EXERCISE AIM
Leaving out all pictures, transcribe the lines below exactly, from the first through the line containing "<b>Collision Detection</b>".

GIVEN DATA section start

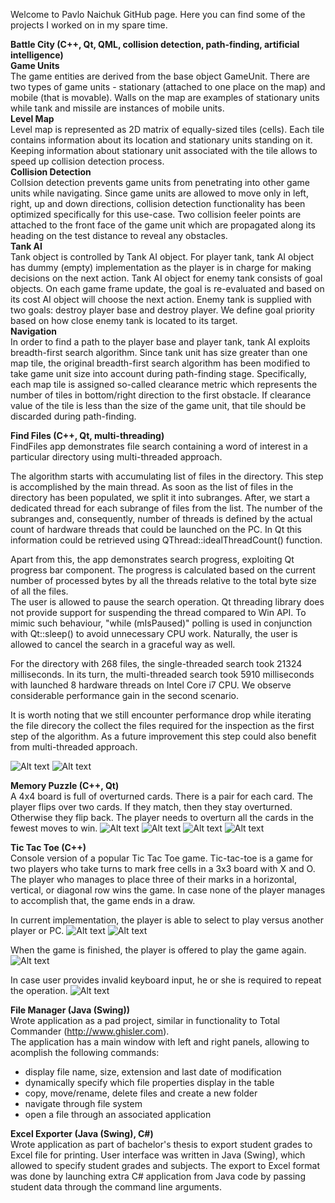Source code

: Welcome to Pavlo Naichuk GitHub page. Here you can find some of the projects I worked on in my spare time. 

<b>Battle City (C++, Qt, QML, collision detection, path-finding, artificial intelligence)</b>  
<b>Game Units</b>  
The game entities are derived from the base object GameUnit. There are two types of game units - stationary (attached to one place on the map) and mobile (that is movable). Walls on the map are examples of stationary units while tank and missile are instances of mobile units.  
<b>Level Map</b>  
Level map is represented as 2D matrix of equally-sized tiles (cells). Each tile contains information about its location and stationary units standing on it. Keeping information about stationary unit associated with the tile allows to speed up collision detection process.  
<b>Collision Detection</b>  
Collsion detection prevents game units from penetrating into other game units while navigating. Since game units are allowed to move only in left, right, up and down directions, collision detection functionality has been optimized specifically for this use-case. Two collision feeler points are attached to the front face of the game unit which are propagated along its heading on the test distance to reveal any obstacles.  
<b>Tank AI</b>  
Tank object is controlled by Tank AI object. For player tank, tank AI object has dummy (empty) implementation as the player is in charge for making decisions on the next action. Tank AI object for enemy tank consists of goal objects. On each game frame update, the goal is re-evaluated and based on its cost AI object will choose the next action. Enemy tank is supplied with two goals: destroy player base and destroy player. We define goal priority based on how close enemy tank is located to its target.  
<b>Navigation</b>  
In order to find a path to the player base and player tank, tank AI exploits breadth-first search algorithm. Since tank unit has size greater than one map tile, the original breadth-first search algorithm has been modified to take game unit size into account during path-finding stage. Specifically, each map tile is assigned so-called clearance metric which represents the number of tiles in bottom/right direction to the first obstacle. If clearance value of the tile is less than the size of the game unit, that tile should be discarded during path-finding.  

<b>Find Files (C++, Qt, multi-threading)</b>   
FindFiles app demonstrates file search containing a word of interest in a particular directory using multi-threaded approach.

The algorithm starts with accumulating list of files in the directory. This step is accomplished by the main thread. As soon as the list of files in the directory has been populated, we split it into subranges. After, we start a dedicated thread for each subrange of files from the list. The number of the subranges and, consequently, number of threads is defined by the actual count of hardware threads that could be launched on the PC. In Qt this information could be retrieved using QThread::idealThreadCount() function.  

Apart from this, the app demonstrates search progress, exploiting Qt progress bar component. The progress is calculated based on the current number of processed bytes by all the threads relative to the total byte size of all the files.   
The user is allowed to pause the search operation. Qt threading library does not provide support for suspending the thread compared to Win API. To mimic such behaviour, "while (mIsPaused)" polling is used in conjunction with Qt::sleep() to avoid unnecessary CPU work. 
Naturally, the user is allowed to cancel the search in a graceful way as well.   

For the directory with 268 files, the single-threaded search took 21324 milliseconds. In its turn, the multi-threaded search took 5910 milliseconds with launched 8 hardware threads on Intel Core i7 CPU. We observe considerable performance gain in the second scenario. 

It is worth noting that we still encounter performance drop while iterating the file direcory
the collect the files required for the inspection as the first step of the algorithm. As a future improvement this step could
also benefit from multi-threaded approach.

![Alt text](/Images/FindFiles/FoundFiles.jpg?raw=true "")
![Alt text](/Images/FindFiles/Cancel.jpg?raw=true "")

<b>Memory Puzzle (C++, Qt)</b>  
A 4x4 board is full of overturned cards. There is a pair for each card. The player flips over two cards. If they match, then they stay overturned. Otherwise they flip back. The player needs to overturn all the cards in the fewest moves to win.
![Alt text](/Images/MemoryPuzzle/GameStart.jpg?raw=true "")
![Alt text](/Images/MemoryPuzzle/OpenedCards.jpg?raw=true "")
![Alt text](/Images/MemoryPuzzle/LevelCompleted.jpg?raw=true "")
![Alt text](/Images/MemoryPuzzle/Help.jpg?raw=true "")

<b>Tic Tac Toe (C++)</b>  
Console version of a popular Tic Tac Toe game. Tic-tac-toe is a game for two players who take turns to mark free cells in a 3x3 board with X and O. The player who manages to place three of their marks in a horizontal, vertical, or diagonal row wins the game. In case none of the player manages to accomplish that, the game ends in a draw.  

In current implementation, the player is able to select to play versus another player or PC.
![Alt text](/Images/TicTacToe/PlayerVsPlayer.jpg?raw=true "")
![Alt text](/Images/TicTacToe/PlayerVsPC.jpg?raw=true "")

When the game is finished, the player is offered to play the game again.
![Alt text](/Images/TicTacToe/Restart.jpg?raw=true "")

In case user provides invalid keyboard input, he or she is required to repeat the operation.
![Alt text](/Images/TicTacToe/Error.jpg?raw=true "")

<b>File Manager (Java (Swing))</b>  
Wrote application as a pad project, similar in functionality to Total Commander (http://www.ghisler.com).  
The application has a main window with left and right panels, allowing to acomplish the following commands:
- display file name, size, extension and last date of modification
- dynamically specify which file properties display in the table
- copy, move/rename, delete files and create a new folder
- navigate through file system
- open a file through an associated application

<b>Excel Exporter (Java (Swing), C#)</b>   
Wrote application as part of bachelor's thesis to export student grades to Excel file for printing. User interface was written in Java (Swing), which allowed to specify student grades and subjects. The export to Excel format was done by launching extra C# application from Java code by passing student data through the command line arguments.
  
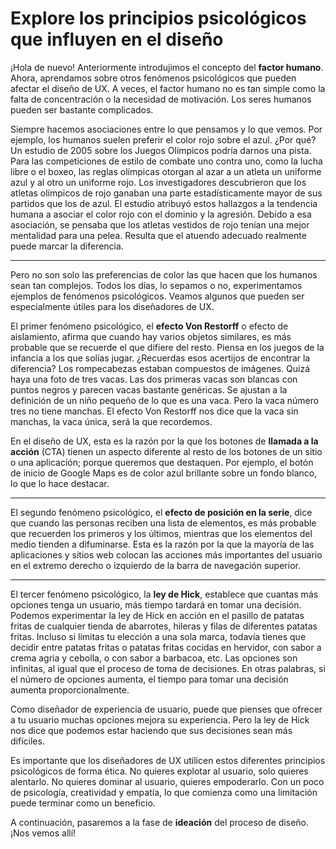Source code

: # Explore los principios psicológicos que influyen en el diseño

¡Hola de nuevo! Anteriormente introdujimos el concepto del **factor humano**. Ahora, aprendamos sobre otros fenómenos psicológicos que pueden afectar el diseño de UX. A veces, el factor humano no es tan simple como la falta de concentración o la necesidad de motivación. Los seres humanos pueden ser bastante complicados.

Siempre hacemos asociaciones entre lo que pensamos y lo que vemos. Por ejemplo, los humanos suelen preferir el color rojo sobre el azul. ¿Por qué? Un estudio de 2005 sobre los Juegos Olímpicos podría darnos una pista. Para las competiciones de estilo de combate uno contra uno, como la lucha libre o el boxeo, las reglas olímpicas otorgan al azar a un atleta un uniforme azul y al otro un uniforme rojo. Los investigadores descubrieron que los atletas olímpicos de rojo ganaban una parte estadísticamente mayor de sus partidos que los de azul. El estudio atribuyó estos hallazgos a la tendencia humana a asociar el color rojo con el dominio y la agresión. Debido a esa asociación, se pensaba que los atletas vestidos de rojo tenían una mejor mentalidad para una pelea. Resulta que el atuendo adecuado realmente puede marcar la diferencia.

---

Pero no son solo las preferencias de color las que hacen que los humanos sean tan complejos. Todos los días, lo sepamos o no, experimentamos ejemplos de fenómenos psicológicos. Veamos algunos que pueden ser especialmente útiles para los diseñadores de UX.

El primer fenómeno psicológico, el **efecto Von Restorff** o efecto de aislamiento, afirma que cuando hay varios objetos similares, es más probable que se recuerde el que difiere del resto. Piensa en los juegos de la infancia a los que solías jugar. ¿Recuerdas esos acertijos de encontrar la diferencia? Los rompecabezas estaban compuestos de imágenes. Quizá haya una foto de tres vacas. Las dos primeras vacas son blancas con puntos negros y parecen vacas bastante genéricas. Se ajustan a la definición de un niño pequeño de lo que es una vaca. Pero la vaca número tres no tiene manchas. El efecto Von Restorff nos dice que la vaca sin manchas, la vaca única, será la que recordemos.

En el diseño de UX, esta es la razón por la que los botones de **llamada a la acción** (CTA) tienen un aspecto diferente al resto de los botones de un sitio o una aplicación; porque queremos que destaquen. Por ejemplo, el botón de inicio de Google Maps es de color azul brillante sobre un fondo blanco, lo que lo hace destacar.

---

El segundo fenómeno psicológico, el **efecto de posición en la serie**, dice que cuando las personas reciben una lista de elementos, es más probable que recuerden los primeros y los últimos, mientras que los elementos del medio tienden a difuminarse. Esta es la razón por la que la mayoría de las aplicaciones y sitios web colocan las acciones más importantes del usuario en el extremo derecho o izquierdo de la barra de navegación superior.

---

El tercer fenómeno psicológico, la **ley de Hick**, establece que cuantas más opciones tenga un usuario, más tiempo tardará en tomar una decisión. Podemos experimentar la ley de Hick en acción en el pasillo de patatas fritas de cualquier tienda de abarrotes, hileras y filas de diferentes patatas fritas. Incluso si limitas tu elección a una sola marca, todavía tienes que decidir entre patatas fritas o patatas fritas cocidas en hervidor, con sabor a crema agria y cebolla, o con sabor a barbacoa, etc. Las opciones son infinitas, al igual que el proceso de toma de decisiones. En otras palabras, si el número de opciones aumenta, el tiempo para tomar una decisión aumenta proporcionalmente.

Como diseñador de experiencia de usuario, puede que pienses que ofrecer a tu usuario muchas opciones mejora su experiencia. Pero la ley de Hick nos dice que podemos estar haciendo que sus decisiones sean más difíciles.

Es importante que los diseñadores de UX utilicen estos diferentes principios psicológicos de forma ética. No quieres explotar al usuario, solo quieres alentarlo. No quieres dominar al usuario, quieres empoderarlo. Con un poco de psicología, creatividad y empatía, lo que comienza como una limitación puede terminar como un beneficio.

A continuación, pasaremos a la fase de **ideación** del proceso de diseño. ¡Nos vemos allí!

GIVEN DATA section end

RESPONSE
Source code

: Welcome to Pavlo Naichuk GitHub page. Here you can find some of the projects I worked on in my spare time. 

<b>Battle City (C++, Qt, QML, collision detection, path-finding, artificial intelligence)</b>  
<b>Game Units</b>  
The game entities are derived from the base object GameUnit. There are two types of game units - stationary (attached to one place on the map) and mobile (that is movable). Walls on the map are examples of stationary units while tank and missile are instances of mobile units.  
<b>Level Map</b>  
Level map is represented as 2D matrix of equally-sized tiles (cells). Each tile contains information about its location and stationary units standing on it. Keeping information about stationary unit associated with the tile allows to speed up collision detection process.  
<b>Collision Detection</b>  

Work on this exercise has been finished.